=== Begin Enclosure ===

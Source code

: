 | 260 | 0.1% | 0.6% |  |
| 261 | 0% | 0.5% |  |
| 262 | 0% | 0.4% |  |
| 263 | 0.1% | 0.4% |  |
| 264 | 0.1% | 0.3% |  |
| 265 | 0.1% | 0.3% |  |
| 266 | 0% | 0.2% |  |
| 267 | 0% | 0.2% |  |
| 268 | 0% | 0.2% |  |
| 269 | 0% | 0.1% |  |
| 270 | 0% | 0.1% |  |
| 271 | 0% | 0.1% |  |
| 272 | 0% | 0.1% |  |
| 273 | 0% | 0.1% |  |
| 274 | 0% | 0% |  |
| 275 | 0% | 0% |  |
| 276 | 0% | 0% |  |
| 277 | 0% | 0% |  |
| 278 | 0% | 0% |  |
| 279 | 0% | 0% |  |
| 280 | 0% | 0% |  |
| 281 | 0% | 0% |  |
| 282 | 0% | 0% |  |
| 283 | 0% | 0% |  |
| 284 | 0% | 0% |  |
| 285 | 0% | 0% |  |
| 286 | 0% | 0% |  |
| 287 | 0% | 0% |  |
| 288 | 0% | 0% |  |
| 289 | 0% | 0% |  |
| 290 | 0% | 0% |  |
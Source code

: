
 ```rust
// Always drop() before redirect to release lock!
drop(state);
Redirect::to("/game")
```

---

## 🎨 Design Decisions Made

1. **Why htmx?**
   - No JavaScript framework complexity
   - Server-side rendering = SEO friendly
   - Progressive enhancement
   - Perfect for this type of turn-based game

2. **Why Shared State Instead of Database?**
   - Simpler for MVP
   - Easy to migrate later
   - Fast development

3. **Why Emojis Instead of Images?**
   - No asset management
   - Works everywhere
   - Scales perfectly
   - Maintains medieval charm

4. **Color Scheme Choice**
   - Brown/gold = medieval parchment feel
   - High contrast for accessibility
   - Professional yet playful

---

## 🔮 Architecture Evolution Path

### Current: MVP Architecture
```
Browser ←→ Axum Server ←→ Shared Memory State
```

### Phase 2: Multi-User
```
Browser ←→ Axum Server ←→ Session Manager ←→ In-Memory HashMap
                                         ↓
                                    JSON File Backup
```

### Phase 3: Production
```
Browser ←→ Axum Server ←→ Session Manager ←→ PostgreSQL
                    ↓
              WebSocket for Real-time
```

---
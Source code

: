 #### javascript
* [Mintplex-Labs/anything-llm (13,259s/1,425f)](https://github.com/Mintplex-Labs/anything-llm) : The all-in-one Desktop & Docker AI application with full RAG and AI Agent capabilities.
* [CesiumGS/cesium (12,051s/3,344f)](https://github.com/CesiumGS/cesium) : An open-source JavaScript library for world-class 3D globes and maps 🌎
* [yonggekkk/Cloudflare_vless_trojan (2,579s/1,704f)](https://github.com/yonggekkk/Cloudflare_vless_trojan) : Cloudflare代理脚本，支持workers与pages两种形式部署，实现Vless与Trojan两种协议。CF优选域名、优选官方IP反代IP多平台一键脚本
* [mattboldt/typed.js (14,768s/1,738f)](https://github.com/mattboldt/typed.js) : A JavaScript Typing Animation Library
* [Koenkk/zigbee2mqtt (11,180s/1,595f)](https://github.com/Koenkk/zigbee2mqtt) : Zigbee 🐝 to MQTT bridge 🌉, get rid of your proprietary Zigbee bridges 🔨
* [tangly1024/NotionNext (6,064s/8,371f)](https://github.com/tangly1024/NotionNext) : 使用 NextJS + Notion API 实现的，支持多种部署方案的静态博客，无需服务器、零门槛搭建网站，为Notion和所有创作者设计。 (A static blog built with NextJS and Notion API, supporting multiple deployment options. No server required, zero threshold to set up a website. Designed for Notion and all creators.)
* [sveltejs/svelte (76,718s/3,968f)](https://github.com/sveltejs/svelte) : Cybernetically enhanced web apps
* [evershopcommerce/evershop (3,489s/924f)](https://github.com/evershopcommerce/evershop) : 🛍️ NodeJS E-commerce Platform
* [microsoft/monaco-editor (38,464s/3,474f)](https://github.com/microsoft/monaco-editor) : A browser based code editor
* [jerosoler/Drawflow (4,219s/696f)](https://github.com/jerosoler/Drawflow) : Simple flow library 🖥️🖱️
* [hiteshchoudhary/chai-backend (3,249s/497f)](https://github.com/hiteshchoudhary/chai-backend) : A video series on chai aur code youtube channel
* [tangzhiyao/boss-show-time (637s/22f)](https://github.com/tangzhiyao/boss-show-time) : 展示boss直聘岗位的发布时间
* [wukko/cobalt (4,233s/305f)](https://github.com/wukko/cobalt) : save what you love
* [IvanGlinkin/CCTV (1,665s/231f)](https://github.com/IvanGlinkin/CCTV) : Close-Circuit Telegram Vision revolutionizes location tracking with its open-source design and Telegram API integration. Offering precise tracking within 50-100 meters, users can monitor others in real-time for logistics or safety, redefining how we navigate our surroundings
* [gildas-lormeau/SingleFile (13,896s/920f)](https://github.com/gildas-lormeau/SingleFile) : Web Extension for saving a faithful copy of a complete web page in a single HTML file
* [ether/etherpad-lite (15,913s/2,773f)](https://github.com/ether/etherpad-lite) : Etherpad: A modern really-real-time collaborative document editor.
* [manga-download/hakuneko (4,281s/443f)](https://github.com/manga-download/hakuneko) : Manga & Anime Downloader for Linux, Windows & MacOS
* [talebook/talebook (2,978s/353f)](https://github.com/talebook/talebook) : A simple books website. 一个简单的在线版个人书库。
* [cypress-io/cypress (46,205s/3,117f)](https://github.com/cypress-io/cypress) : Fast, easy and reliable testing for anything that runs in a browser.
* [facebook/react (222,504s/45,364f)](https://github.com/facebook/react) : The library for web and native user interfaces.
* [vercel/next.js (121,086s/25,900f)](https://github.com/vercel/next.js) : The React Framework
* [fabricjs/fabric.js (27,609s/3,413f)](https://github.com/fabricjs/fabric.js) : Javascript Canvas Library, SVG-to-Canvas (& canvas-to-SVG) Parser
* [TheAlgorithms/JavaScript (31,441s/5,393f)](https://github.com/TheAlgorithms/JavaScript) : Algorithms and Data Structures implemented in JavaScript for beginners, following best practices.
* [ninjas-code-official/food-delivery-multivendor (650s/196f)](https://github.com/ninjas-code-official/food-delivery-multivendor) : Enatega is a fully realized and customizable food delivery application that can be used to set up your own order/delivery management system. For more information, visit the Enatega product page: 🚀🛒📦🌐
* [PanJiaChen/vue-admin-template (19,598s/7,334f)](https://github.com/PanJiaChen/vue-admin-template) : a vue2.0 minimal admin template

=== End Enclosure ===

Copy each entry exactly, with nothing added or dropped.

Source code

: | 260 | 0.1% | 0.6% |  |
| 261 | 0% | 0.5% |  |
| 262 | 0% | 0.4% |  |
| 263 | 0.1% | 0.4% |  |
| 264 | 0.1% | 0.3% |  |
| 265 | 0.1% | 0.3% |  |
| 266 | 0% | 0.2% |  |
| 267 | 0% | 0.2% |  |
| 268 | 0% | 0.2% |  |
| 269 | 0% | 0.1% |  |
| 270 | 0% | 0.1% |  |
| 271 | 0% | 0.1% |  |
| 272 | 0% | 0.1% |  |
| 273 | 0% | 0.1% |  |
| 274 | 0% | 0% |  |
| 275 | 0% | 0% |  |
| 276 | 0% | 0% |  |
| 277 | 0% | 0% |  |
| 278 | 0% | 0% |  |
| 279 | 0% | 0% |  |
| 280 | 0% | 0% |  |
| 281 | 0% | 0% |  |
| 282 | 0% | 0% |  |
| 283 | 0% | 0% |  |
| 284 | 0% | 0% |  |
| 285 | 0% | 0% |  |
| 286 | 0% | 0% |  |
| 287 | 0% | 0% |  |
| 288 | 0% | 0% |  |
| 289 | 0% | 0% |  |
| 290 | 0% | 0% |  |
Source code

:
 ```rust
// Always drop() before redirect to release lock!
drop(state);
Redirect::to("/game")
```

---

## 🎨 Design Decisions Made

1. **Why htmx?**
   - No JavaScript framework complexity
   - Server-side rendering = SEO friendly
   - Progressive enhancement
   - Perfect for this type of turn-based game

2. **Why Shared State Instead of Database?**
   - Simpler for MVP
   - Easy to migrate later
   - Fast development

3. **Why Emojis Instead of Images?**
   - No asset management
   - Works everywhere
   - Scales perfectly
   - Maintains medieval charm

4. **Color Scheme Choice**
   - Brown/gold = medieval parchment feel
   - High contrast for accessibility
   - Professional yet playful

---

## 🔮 Architecture Evolution Path

### Current: MVP Architecture
```
Browser ←→ Axum Server ←→ Shared Memory State
```

### Phase 2: Multi-User
```
Browser ←→ Axum Server ←→ Session Manager ←→ In-Memory HashMap
                                         ↓
                                    JSON File Backup
```

### Phase 3: Production
```
Browser ←→ Axum Server ←→ Session Manager ←→ PostgreSQL
                    ↓
              WebSocket for Real-time
```

---
Source code

: #### javascript
* [Mintplex-Labs/anything-llm (13,259s/1,425f)](https://github.com/Mintplex-Labs/anything-llm) : The all-in-one Desktop & Docker AI application with full RAG and AI Agent capabilities.
* [CesiumGS/cesium (12,051s/3,344f)](https://github.com/CesiumGS/cesium) : An open-source JavaScript library for world-class 3D globes and maps 🌎
* [yonggekkk/Cloudflare_vless_trojan (2,579s/1,704f)](https://github.com/yonggekkk/Cloudflare_vless_trojan) : Cloudflare代理脚本，支持workers与pages两种形式部署，实现Vless与Trojan两种协议。CF优选域名、优选官方IP反代IP多平台一键脚本
* [mattboldt/typed.js (14,768s/1,738f)](https://github.com/mattboldt/typed.js) : A JavaScript Typing Animation Library
* [Koenkk/zigbee2mqtt (11,180s/1,595f)](https://github.com/Koenkk/zigbee2mqtt) : Zigbee 🐝 to MQTT bridge 🌉, get rid of your proprietary Zigbee bridges 🔨
* [tangly1024/NotionNext (6,064s/8,371f)](https://github.com/tangly1024/NotionNext) : 使用 NextJS + Notion API 实现的，支持多种部署方案的静态博客，无需服务器、零门槛搭建网站，为Notion和所有创作者设计。 (A static blog built with NextJS and Notion API, supporting multiple deployment options. No server required, zero threshold to set up a website. Designed for Notion and all creators.)
* [sveltejs/svelte (76,718s/3,968f)](https://github.com/sveltejs/svelte) : Cybernetically enhanced web apps
* [evershopcommerce/evershop (3,489s/924f)](https://github.com/evershopcommerce/evershop) : 🛍️ NodeJS E-commerce Platform
* [microsoft/monaco-editor (38,464s/3,474f)](https://github.com/microsoft/monaco-editor) : A browser based code editor
* [jerosoler/Drawflow (4,219s/696f)](https://github.com/jerosoler/Drawflow) : Simple flow library 🖥️🖱️
* [hiteshchoudhary/chai-backend (3,249s/497f)](https://github.com/hiteshchoudhary/chai-backend) : A video series on chai aur code youtube channel
* [tangzhiyao/boss-show-time (637s/22f)](https://github.com/tangzhiyao/boss-show-time) : 展示boss直聘岗位的发布时间
* [wukko/cobalt (4,233s/305f)](https://github.com/wukko/cobalt) : save what you love
* [IvanGlinkin/CCTV (1,665s/231f)](https://github.com/IvanGlinkin/CCTV) : Close-Circuit Telegram Vision revolutionizes location tracking with its open-source design and Telegram API integration. Offering precise tracking within 50-100 meters, users can monitor others in real-time for logistics or safety, redefining how we navigate our surroundings
* [gildas-lormeau/SingleFile (13,896s/920f)](https://github.com/gildas-lormeau/SingleFile) : Web Extension for saving a faithful copy of a complete web page in a single HTML file
* [ether/etherpad-lite (15,913s/2,773f)](https://github.com/ether/etherpad-lite) : Etherpad: A modern really-real-time collaborative document editor.
* [manga-download/hakuneko (4,281s/443f)](https://github.com/manga-download/hakuneko) : Manga & Anime Downloader for Linux, Windows & MacOS
* [talebook/talebook (2,978s/353f)](https://github.com/talebook/talebook) : A simple books website. 一个简单的在线版个人书库。
* [cypress-io/cypress (46,205s/3,117f)](https://github.com/cypress-io/cypress) : Fast, easy and reliable testing for anything that runs in a browser.
* [facebook/react (222,504s/45,364f)](https://github.com/facebook/react) : The library for web and native user interfaces.
* [vercel/next.js (121,086s/25,900f)](https://github.com/vercel/next.js) : The React Framework
* [fabricjs/fabric.js (27,609s/3,413f)](https://github.com/fabricjs/fabric.js) : Javascript Canvas Library, SVG-to-Canvas (& canvas-to-SVG) Parser
* [TheAlgorithms/JavaScript (31,441s/5,393f)](https://github.com/TheAlgorithms/JavaScript) : Algorithms and Data Structures implemented in JavaScript for beginners, following best practices.
* [ninjas-code-official/food-delivery-multivendor (650s/196f)](https://github.com/ninjas-code-official/food-delivery-multivendor) : Enatega is a fully realized and customizable food delivery application that can be used to set up your own order/delivery management system. For more information, visit the Enatega product page: 🚀🛒📦🌐
* [PanJiaChen/vue-admin-template (19,598s/7,334f)](https://github.com/PanJiaChen/vue-admin-template) : a vue2.0 minimal admin template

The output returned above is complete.